Love Others by Looking Them in the Eye

Have you ever met someone for the first time and felt like Mr. Cellophane from the musical Chicago? I have felt this way more often than I care to admit. In other cultures, it might be the norm, but in America, not looking someone in the eye sends a message: ”You aren’t very important to me”. Forget about trying to remember someone’s name; the eyes come first.

God commands us to love one another (1 John 3:23). Love can be communicated in many different ways… by listening, by helping, through words of encouragement and hope, and through acts of selfless service. But love always starts with ”hello”. When you first meet someone, do you give them undivided attention, or are you looking for the next person to meet?

I can count on one hand the times in my life when I have witnessed someone giving consistent focused attention to a group of new people; treating each person as uniquely important. How about you?

We meet new people at the grocery store, at the pharmacy, standing in line for tickets to a show, waiting for a table at a restaurant, at a power-lunch or networking event, and even at church. How do you make people feel when you first meet them? My suggestion is to first make them feel important to you with your eyes. There are other suggestions, but this is a good first step.
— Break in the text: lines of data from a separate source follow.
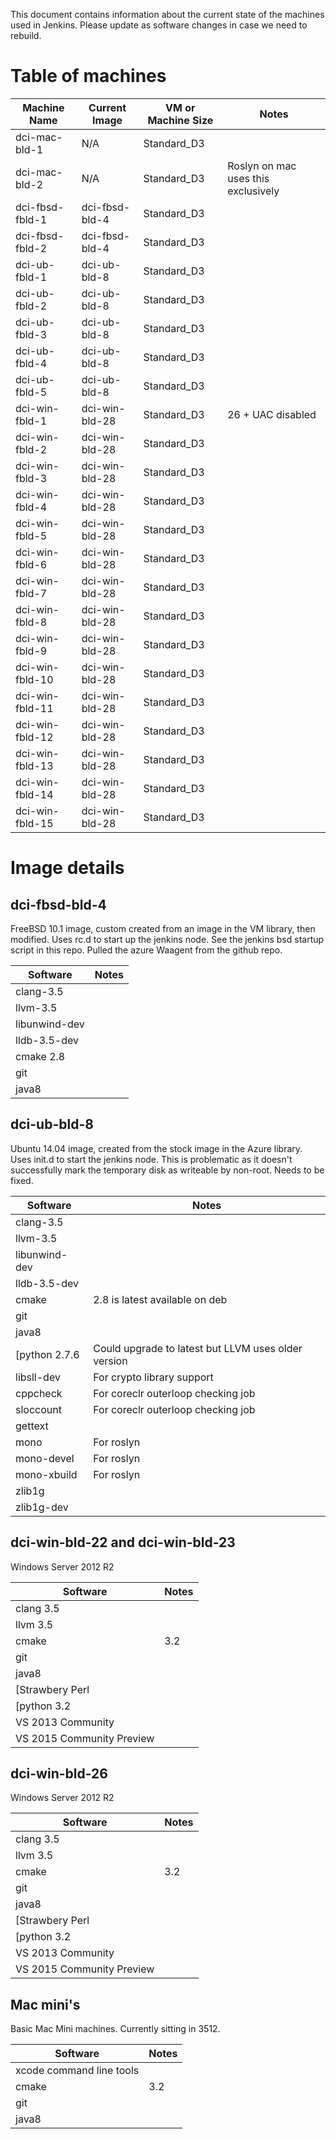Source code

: This document contains information about the current state of the machines used in Jenkins.  Please update as software changes in case we need to rebuild.

# Table of machines

|Machine Name|Current Image|VM or Machine Size|Notes|
|---|---|---|---|
|dci-mac-bld-1|N/A|Standard_D3||
|dci-mac-bld-2|N/A|Standard_D3|Roslyn on mac uses this exclusively|
|dci-fbsd-fbld-1|dci-fbsd-bld-4|Standard_D3||
|dci-fbsd-fbld-2|dci-fbsd-bld-4|Standard_D3||
|dci-ub-fbld-1|dci-ub-bld-8|Standard_D3||
|dci-ub-fbld-2|dci-ub-bld-8|Standard_D3||
|dci-ub-fbld-3|dci-ub-bld-8|Standard_D3||
|dci-ub-fbld-4|dci-ub-bld-8|Standard_D3||
|dci-ub-fbld-5|dci-ub-bld-8|Standard_D3||
|dci-win-fbld-1|dci-win-bld-28|Standard_D3|26 + UAC disabled|
|dci-win-fbld-2|dci-win-bld-28|Standard_D3||
|dci-win-fbld-3|dci-win-bld-28|Standard_D3||
|dci-win-fbld-4|dci-win-bld-28|Standard_D3||
|dci-win-fbld-5|dci-win-bld-28|Standard_D3||
|dci-win-fbld-6|dci-win-bld-28|Standard_D3||
|dci-win-fbld-7|dci-win-bld-28|Standard_D3||
|dci-win-fbld-8|dci-win-bld-28|Standard_D3||
|dci-win-fbld-9|dci-win-bld-28|Standard_D3||
|dci-win-fbld-10|dci-win-bld-28|Standard_D3||
|dci-win-fbld-11|dci-win-bld-28|Standard_D3||
|dci-win-fbld-12|dci-win-bld-28|Standard_D3||
|dci-win-fbld-13|dci-win-bld-28|Standard_D3||
|dci-win-fbld-14|dci-win-bld-28|Standard_D3||
|dci-win-fbld-15|dci-win-bld-28|Standard_D3||

# Image details

## dci-fbsd-bld-4

FreeBSD 10.1 image, custom created from an image in the VM library, then modified.  Uses rc.d to start up the jenkins node.  See the jenkins bsd startup script in this repo.  Pulled the azure Waagent from the github repo.

|Software|Notes|
|---|---|
|clang-3.5||
|llvm-3.5||
|libunwind-dev||
|lldb-3.5-dev||
|cmake 2.8||
|git||
|java8||

## dci-ub-bld-8

Ubuntu 14.04 image, created from the stock image in the Azure library.  Uses init.d to start the jenkins node.  This is problematic as it doesn't successfully mark the temporary disk as writeable by non-root.  Needs to be fixed.

|Software|Notes|
|---|---|
|clang-3.5||
|llvm-3.5||
|libunwind-dev||
|lldb-3.5-dev||
|cmake|2.8 is latest available on deb|
|git||
|java8||
[python 2.7.6|Could upgrade to latest but LLVM uses older version|
|libsll-dev| For crypto library support|
|cppcheck|For coreclr outerloop checking job|
|sloccount|For coreclr outerloop checking job|
|gettext||
|mono|For roslyn|
|mono-devel|For roslyn|
|mono-xbuild|For roslyn|
|zlib1g||
|zlib1g-dev||

## dci-win-bld-22 and dci-win-bld-23

Windows Server 2012 R2

|Software|Notes|
|---|---|
|clang 3.5||
|llvm 3.5||
|cmake|3.2|
|git||
|java8||
[Strawbery Perl||
[python 3.2||
|VS 2013 Community||
|VS 2015 Community Preview||

## dci-win-bld-26

Windows Server 2012 R2

|Software|Notes|
|---|---|
|clang 3.5||
|llvm 3.5||
|cmake|3.2|
|git||
|java8||
[Strawbery Perl||
[python 3.2||
|VS 2013 Community||
|VS 2015 Community Preview||

## Mac mini's

Basic Mac Mini machines.  Currently sitting in 3512.

|Software|Notes|
|---|---|
|xcode command line tools||
|cmake|3.2|
|git||
|java8||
In my church, there is a small time set aside at the beginning of service to ”go shake some hands”. This is where I have most often felt invisible to those new people I’m meeting. For some visualization, imagine you are in a dense fog and all you see coming at you is a hand. So, you start to extend your hand to meet theirs. Now, if you are like me, the next thing you do is look up and see whose hand it is.

This is the moment of truth. Will the person be looking at you as they shake your hand, or will they be looking left, right, or past you for the next hand? The goal is not to ‘’shake as many hands in the next 30 seconds as possible” and the winner gets a prize. It’s about connecting briefly with another human being.

I’m calling you to be the type of person who looks the other person in the eye. When they look up, they should see you looking at them and only them. While you say hello, continue to look at them. In that brief moment, make them feel important with your eyes.

Jesus Christ was quoted as saying ”If someone says, ‘I love God,’ and hates his brother, he is a liar; for the one who does not love his brother whom he has seen, cannot love God whom he has not seen.” (1 John 4:20) The practical application today is this: How can you love others if you aren’t even willing to give them your brief undivided attention? If it’s tough to do this in church with fellow believers, how are you possibly going to make non-believers feel important when you meet them?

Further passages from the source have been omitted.